Botanist Isau Huamantupa at the base of the rock wall.
Photo: D. Neill
At the edge of the cliff we could see the broad Santiago River below, 20 km distant.  Numerous small trees and shrubs were in flower at the cliff edge, including several in the coffee family, Rubiaceae, and among these was a new species that we have previously found on the crystalline sandstone plateaus of the Cordillera del Condor, and is being published as Schizocalyx condoricus by Charlotte Taylor of the Missouri Botanical Garden.  We did not find, however, a great variety of the Cordillera del Condor plants that we had hoped to find.   The rocks of this part of the Cordillera Kampankis, according to the expedition’s geologist, Vladimir Zapata, are sandstone but contain some carbonate and organic matter, and are different from the crystalline sandstone of nearly pure quartzsite that are characteristic of the Cordillera del Condor and give rise to soils that are extremely low in nutrients and highly acidic.  The Cordillera del Condor flora that is adapted to these extremely unfavorable soil conditions, it appears, does not occur where the soils are somewhat richer and less acidic.
On our ridgetop botanical foray we did find two orchids that may be new species, a terrestrial Epistephium and an epiphytic Peristeria, documented by the collections and Isau Huamantupa’s photographs. 

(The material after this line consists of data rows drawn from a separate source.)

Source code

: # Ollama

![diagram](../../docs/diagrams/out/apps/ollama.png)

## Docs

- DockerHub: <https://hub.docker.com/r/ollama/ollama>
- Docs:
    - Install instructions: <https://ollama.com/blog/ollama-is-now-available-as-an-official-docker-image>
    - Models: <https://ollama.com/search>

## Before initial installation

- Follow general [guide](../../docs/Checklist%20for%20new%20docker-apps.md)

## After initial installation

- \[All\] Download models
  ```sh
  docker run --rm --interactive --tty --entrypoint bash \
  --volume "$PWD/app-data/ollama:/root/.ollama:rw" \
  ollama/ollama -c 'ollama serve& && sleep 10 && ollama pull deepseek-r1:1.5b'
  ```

Botanist Camilo Kajekai and guide Ignacio Jempekit waiting to cross the swollen river next to camp
Photo: D. Neill
As we started downhill to the main camp, we met the ornithologists on their way up to record the birds on the summit ridge.  In the late morning as we tramped down the mountain, a light drizzle quickly became a torrential downpour that lasted for two hours. When we arrived at the main camp shortly after noon, the small creek near camp had become a raging torrent of roiling brown waters and the log bridge that had been built across the stream had been washed out.  We could not reach camp across the swollen waters, but shouted to our colleagues on the other side.   There was nothing to do but wait until the flood receded enough for us to cross safely.  Eventually, a rope was thrown across the stream and secured to trees on either side, and after a wait of two more hours, we were able to cross using the safety rope and braving the now-reduced waters that still reached to our waists.  Soon the sun came out, and by evening the stream was back to its clear-running normal condition.